2.Boşanma davalarında, manevî tazminata hükmedebilmek için tazminat talep edenin az kusurlu veya kusursuz olması yanında, ayrıca boşanmaya sebep olan eylemlerin kişilik haklarına saldırı niteliğinde bulunması gerekmektedir. Her ne kadar Mahkemece kadının kusurlu davranışlarının erkeğin kişilik haklarına saldırı teşkil ettiği gerekçesiyle manevî tazminata hükmedilmiş ise de; kadının kusurlu davranışlarının erkeğin kişilik haklarına saldırı niteliği taşımadığı değrlendirilmekle, koşulları oluşmadığı halde erkek yararına manevî tazminata hükmedilmesi doğru olmayıp, bozmayı gerektirmiştir.

3.Tarafların gerçekleşen sosyal ve ekonomik durumlarına, nafakanın niteliğine, günün ekonomik koşullarına göre, ortak çocuklar 2012 doğumlu ..., 2016 doğumlu ...'ın ihtiyaçlarına nazaran takdir edilen iştirak nafakaları azdır.
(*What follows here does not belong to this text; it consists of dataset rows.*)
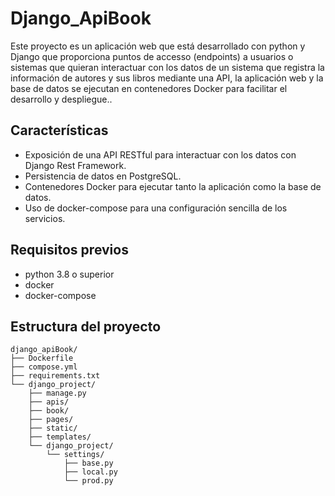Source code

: # Django_ApiBook
Este proyecto es un aplicación web que está desarrollado con python y Django que proporciona puntos de accesso (endpoints) a usuarios o sistemas que quieran interactuar con los datos de un sistema que registra la información de autores y sus libros mediante una API, la aplicación web y la base de datos se ejecutan en contenedores Docker para facilitar el desarrollo y despliegue..

## Características
- Exposición de una API RESTful para interactuar con los datos con Django Rest Framework.
- Persistencia de datos en PostgreSQL.
- Contenedores Docker para ejecutar tanto la aplicación como la base de datos.
- Uso de docker-compose para una configuración sencilla de los servicios.

## Requisitos previos
- python 3.8 o superior
- docker
- docker-compose

## Estructura del proyecto
```plaintext
django_apiBook/
├── Dockerfile
├── compose.yml
├── requirements.txt
└── django_project/
    ├── manage.py
    ├── apis/
    ├── book/
    ├── pages/
    ├── static/
    ├── templates/
    └── django_project/
        └── settings/
            ├── base.py
            ├── local.py
            └── prod.py
```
Mahkemece, 4721 sayılı Kanun'un 4 üncü maddesindeki hakkaniyet ilkesi de dikkate alınarak daha uygun nafakaya hükmedilmesi gerekir. Bu yön gözetilmeden yazılı şekilde hüküm kurulması bozmayı gerektirmiştir.

VI. KARAR

Açıklanan sebeplerle;

1.Temyiz olunan İlk Derece Mahkemesi kararına karşı istinaf başvurusunun esastan reddine ilişkin Bölge Adliye Mahkemesi kararının erkek yararına hükmedilen manevî tazminat ile ortak çocuklar yararına hükmedilen iştirak nafakalarının miktarı yönünden ORTADAN KALDIRILMASINA,

2. İlk Derece Mahkemesi kararının erkek yararına hükmedilen manevî tazminat ile ortak çocuklar yararına hükmedilen iştirak nafakalarının miktarı yönünden kadın yararına BOZULMASINA,

3.Davacı-davalı kadın vekilinin diğer temyiz itirazlarının reddi ile temyiz olunan Bölge Adliye Mahkemesi kararının bozma kapsamı dışında kalan temyize konu bölümlerinin 6100 sayılı Kanun'un 370 inci maddesinin birinci fıkrası uyarınca ONANMASINA,

Duruşma için takdir olunan 17.100,00 TL vekâlet ücretinin ...'dan alınarak ...'a verilmesine,

Peşin alınan harcın istek halinde yatırana geri verilmesine,

Dosyanın İlk Derece Mahkemesine, kararın bir örneğinin Bölge Adliye Mahkemesine gönderilmesine,12.06.2024 tarihinde oy birliğiyle karar verildi.